Presentation Attack Detection with Advanced CNN Models for Noncontact-based Fingerprint Systems

Authors: Sandip Purnapatra, Conor Miller-Lynch, Stephen Miner, Yu Liu, Keivan Bahmani, Soumyabrata Dey, Stephanie Schuckers

Published: 2023-03-09 18:01:10+00:00

AI Summary

This research presents a new presentation attack detection (PAD) dataset for contactless fingerprint systems, comprising live and spoof fingerprint images captured using various methods and materials. Using DenseNet-121 and NasNetMobile models trained on this dataset, the authors achieved high PAD accuracy with low APCER (0.14%) and BPCER (0.18%).

Abstract

Touch-based fingerprint biometrics is one of the most popular biometric modalities with applications in several fields. Problems associated with touch-based techniques such as the presence of latent fingerprints and hygiene issues due to many people touching the same surface motivated the community to look for non-contact-based solutions.

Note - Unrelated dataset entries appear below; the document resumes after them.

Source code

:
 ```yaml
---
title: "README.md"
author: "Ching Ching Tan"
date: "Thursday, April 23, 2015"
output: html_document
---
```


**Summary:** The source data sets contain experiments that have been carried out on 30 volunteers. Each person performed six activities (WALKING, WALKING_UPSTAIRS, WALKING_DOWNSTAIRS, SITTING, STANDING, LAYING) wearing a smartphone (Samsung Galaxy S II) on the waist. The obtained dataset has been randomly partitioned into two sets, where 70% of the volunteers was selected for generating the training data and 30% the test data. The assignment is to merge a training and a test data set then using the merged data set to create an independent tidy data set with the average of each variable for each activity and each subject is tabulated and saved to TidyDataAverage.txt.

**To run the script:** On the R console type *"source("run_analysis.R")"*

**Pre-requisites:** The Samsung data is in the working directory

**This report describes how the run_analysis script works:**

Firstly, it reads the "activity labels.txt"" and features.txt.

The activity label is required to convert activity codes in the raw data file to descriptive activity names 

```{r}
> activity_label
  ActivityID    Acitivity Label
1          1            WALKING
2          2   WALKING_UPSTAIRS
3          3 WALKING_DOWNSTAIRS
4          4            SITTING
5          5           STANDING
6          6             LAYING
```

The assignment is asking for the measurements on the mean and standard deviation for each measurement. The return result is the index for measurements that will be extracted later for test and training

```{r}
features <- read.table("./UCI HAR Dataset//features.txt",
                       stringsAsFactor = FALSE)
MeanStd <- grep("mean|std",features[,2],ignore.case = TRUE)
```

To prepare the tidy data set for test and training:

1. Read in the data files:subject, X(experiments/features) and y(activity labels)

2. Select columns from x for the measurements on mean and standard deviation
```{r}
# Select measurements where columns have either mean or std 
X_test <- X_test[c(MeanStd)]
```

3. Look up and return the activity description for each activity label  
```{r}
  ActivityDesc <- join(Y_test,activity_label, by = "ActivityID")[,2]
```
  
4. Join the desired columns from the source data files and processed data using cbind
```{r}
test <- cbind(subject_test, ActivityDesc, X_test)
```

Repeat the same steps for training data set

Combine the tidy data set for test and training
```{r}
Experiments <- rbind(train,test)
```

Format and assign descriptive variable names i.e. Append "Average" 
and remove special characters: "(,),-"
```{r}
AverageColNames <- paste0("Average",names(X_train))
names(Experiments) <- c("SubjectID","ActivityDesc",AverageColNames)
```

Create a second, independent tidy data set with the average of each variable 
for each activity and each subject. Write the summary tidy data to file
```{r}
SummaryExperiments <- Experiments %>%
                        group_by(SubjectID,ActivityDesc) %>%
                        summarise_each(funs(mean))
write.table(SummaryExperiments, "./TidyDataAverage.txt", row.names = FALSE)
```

For the last few years, contactless fingerprint systems are on the rise and in demand because of the ability to turn any device with a camera into a fingerprint reader. Yet, before we can fully utilize the benefit of noncontact-based methods, the biometric community needs to resolve a few concerns such as the resiliency of the system against presentation attacks. One of the major obstacles is the limited publicly available data sets with inadequate spoof and live data. In this publication, we have developed a Presentation attack detection (PAD) dataset of more than 7500 four-finger images and more than 14,000 manually segmented single-fingertip images, and 10,000 synthetic fingertips (deepfakes). The PAD dataset was collected from six different Presentation Attack Instruments (PAI) of three different difficulty levels according to FIDO protocols, with five different types of PAI materials, and different smartphone cameras with manual focusing. We have utilized DenseNet-121 and NasNetMobile models and our proposed dataset to develop PAD algorithms and achieved PAD accuracy of Attack presentation classification error rate (APCER) 0.14% and Bonafide presentation classification error rate (BPCER) 0.18%. We have also reported the test results of the models against unseen spoof types to replicate uncertain real-world testing scenarios.


Key findings
The proposed DenseNet-121 model achieved an APCER of 0.14% and a BPCER of 0.18% on known PAIs. The Keras DenseNet-121 model showed promising results (APCER of 0% for latex PAIs), suggesting good generalization ability, although performance on other unseen PAIs varied. The results improved state-of-the-art performance.
Approach
The authors created a new PAD dataset with diverse spoofing methods and difficulty levels, then trained DenseNet-121 and NasNetMobile models to classify live and spoof fingerprint images. Image processing involved manual segmentation of fingertips and patch extraction for model training.
Datasets
A new PAD dataset of over 23,000 single-fingertip images, including live data and spoofs from six different Presentation Attack Instruments (PAIs) of three difficulty levels, plus 10,000 synthetic fingertips generated using StyleGAN with ADA.
Model(s)
DenseNet-121, NasNetMobile (both with and without Keras implementations).